__Instructions to follow__.
What is the number of lines below that contain the word "proved"? Give only that number.

═════ Supplied entries ═════

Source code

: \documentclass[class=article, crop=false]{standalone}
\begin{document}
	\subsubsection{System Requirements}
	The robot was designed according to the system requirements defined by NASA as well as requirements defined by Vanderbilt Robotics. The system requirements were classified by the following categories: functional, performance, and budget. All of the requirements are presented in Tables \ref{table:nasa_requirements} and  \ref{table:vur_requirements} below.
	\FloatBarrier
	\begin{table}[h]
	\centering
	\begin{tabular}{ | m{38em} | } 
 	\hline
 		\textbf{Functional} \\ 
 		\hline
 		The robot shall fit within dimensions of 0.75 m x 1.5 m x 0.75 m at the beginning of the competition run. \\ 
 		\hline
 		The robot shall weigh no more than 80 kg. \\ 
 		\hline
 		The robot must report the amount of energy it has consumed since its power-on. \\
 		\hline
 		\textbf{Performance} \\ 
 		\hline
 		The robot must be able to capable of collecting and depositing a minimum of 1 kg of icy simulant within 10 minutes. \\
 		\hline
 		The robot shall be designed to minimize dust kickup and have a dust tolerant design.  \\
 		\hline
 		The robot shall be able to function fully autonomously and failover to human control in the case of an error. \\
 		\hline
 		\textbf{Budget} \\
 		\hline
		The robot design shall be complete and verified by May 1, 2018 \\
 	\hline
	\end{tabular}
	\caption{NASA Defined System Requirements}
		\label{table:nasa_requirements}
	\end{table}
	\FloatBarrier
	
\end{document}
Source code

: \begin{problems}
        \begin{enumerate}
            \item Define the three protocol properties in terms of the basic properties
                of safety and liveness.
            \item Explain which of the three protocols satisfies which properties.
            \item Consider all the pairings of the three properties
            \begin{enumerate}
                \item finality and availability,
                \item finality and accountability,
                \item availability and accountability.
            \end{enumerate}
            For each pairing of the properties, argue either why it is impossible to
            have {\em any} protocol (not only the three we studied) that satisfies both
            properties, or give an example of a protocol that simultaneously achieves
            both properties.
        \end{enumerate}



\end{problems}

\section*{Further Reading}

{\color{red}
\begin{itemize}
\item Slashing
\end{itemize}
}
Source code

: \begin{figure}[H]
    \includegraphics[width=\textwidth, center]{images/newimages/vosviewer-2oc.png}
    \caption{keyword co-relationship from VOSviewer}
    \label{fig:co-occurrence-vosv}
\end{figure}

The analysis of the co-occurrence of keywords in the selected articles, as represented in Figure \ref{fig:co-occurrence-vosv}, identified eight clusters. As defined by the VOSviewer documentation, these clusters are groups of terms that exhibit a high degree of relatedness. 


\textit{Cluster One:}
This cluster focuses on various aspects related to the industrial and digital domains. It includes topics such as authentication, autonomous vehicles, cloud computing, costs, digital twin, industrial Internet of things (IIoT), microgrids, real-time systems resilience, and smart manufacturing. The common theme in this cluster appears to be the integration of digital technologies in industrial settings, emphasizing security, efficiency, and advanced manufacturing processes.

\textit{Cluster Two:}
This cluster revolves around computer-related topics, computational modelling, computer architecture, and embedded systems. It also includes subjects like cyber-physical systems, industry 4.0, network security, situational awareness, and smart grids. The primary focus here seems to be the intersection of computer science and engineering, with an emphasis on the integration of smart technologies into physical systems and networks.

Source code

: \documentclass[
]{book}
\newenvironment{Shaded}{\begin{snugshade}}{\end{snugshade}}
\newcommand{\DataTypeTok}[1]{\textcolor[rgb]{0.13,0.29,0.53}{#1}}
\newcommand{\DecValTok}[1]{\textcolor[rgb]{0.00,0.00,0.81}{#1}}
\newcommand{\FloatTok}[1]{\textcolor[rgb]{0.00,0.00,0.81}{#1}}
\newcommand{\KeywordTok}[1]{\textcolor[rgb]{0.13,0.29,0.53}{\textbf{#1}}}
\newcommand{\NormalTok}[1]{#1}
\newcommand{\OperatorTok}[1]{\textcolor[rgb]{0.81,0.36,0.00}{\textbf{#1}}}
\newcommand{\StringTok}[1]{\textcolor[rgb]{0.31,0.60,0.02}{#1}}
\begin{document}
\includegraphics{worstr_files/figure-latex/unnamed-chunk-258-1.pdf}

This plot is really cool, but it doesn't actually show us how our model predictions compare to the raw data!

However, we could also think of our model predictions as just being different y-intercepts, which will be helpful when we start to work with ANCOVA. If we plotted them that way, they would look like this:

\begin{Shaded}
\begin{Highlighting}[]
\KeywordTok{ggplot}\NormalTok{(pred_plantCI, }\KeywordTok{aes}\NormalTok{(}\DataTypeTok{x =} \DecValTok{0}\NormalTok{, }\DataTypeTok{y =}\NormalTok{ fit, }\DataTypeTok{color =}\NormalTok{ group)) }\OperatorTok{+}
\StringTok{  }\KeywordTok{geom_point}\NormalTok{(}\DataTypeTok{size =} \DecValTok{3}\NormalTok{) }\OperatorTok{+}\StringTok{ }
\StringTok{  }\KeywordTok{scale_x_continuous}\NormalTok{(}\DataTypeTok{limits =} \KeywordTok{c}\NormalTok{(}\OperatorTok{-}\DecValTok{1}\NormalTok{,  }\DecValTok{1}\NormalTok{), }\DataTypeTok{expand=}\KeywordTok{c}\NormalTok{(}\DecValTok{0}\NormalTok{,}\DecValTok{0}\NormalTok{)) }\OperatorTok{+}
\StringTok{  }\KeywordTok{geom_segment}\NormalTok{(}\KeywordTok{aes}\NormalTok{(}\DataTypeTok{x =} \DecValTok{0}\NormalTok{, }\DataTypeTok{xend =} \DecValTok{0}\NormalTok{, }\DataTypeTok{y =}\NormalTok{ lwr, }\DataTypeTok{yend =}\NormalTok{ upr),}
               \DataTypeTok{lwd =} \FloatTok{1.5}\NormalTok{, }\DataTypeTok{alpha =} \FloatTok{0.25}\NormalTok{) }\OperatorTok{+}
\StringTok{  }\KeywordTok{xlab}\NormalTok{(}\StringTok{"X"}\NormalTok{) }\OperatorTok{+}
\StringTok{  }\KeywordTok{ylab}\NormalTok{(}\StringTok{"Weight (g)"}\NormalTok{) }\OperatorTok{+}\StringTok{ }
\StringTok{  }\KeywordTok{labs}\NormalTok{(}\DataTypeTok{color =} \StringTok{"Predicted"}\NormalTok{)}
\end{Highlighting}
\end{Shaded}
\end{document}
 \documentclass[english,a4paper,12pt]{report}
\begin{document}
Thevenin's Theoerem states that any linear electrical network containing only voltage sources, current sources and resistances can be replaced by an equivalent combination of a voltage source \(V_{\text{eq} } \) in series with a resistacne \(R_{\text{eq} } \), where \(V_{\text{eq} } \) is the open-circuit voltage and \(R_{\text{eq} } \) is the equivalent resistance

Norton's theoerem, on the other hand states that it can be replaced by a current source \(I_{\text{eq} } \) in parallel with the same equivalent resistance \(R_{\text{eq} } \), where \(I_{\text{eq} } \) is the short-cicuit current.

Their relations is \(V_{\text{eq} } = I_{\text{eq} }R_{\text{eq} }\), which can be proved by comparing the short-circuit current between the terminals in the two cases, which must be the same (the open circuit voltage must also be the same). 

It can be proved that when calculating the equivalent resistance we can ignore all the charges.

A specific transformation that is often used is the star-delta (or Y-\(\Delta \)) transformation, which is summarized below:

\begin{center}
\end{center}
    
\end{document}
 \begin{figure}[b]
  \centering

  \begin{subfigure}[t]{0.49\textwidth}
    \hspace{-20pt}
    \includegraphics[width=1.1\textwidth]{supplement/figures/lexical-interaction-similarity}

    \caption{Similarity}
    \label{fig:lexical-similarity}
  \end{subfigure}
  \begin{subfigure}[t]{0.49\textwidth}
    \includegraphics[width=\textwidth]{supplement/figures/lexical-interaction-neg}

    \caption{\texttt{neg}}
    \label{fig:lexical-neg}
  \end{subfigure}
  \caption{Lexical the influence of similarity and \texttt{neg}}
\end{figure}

═════

__Response area__.
2